I have to think about it a bit more, but my initial impression is that Seth’s analysis is correct, and others seem to agree. But I would offer this caveat: Seth’s analysis would apply only to those federal elected offices that have qualifications fixed by the Constitution. It would not render 2071’s disqualification provision unconstitutional as applied to every federal office. That means that someone with a 2071 conviction could never serve in any appointed capacity, merely because of this criminal conviction. Is that constitutional? It is interesting to get beyond the Clinton scenario, and to think about a potential scenario in which such a constitutional question might come up. How might such a statutory disqualification punishment apply to someone who is found to have violated 2071 (or some other federal statute with a disqualification provision) but later in life wants to serve the federal government in some appointed capacity?
Of course, there is the “why does statutory disqualification even matter?” side of this, because anyone who is convicted of violating 2071 would, for that reason alone, have difficulty ever being considered for an appointed position anyway. But still, one could hypothesize such a scenario, and in such a case, 2071’s disqualification language becomes an appointment restriction, and that raises a whole set of constitutional questions that fall outside the scope of Powell and US Term Limits. The statute is tantamount to Congress telling the appointing authority that it can never, ever appoint this person, which seems problematic as a separation of powers matter – this is not advice and consent; it is absolute disqualification before the fact. But if Congress can establish an office by law, and even set qualifications for an office – see, e.g., 28 U.S.C. 505 (requiring that the Solicitor General be “learned in the law”) – can it not also establish disqualifiers for that office?

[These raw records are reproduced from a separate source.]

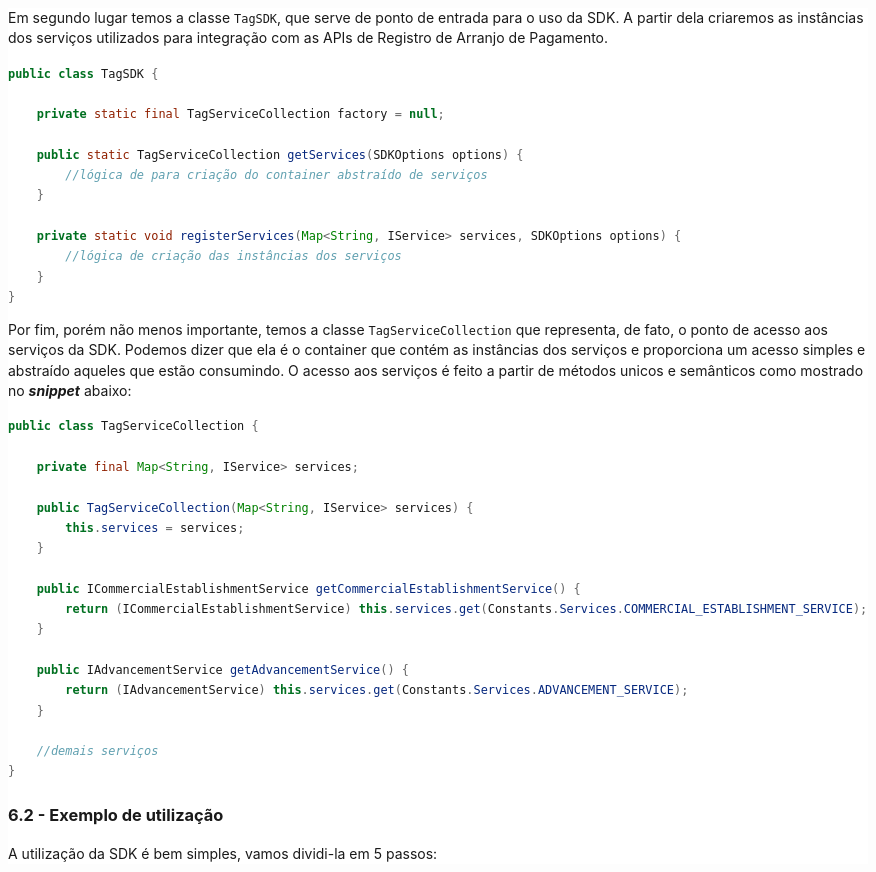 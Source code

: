 Em segundo lugar temos a classe `TagSDK`, que serve de ponto de entrada para o uso da SDK. A partir dela
criaremos as instâncias dos serviços utilizados para integração com as APIs de Registro de Arranjo de
Pagamento.

```java
public class TagSDK {

    private static final TagServiceCollection factory = null;

    public static TagServiceCollection getServices(SDKOptions options) {
        //lógica de para criação do container abstraído de serviços
    }

    private static void registerServices(Map<String, IService> services, SDKOptions options) {
        //lógica de criação das instâncias dos serviços
    }
}
```

Por fim, porém não menos importante, temos a classe `TagServiceCollection` que representa, de fato, o ponto de acesso
aos serviços da SDK. Podemos dizer que ela é o container que contém as instâncias dos serviços e proporciona um acesso
simples e abstraído aqueles que estão consumindo. O acesso aos serviços é feito a partir de métodos unicos e semânticos
como mostrado no ***snippet*** abaixo:

```java
public class TagServiceCollection {

    private final Map<String, IService> services;

    public TagServiceCollection(Map<String, IService> services) {
        this.services = services;
    }

    public ICommercialEstablishmentService getCommercialEstablishmentService() {
        return (ICommercialEstablishmentService) this.services.get(Constants.Services.COMMERCIAL_ESTABLISHMENT_SERVICE);
    }

    public IAdvancementService getAdvancementService() {
        return (IAdvancementService) this.services.get(Constants.Services.ADVANCEMENT_SERVICE);
    }

    //demais serviços
}
```

### 6.2 - Exemplo de utilização
A utilização da SDK é bem simples, vamos dividi-la em 5 passos:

But what about forfeiture of office under 2071 and like statutes: can Congress, by mere statute, compel the removal of a federal official in the executive branch, or must such removal be accomplished only by impeachment or by the president alone? Congress ordinarily can place removal restrictions on the president with respect to executive officers, so long as those restrictions do not unduly interfere with the President’s constitutional functions. See Morrison v. Olson. But Congress cannot reserve removal power entirely to itself. Is statutory forfeiture tantamount to removal by Congress alone, or is it tantamount to a permissible removal restriction? Of course, one would normally expect a sitting officer to resign or even be removed from office before conviction, so the chances of the issue arising seem remote.
Hopefully, and most likely, we would never have to actually decide any of these questions, the answers to which may well be obvious anyway. Still, these forfeiture and disqualification provisions do raise interesting constitutional questions about the separation of powers and Congress’ unilateral ability to use federal criminal punishment to say who can serve in the other branches of government and who cannot.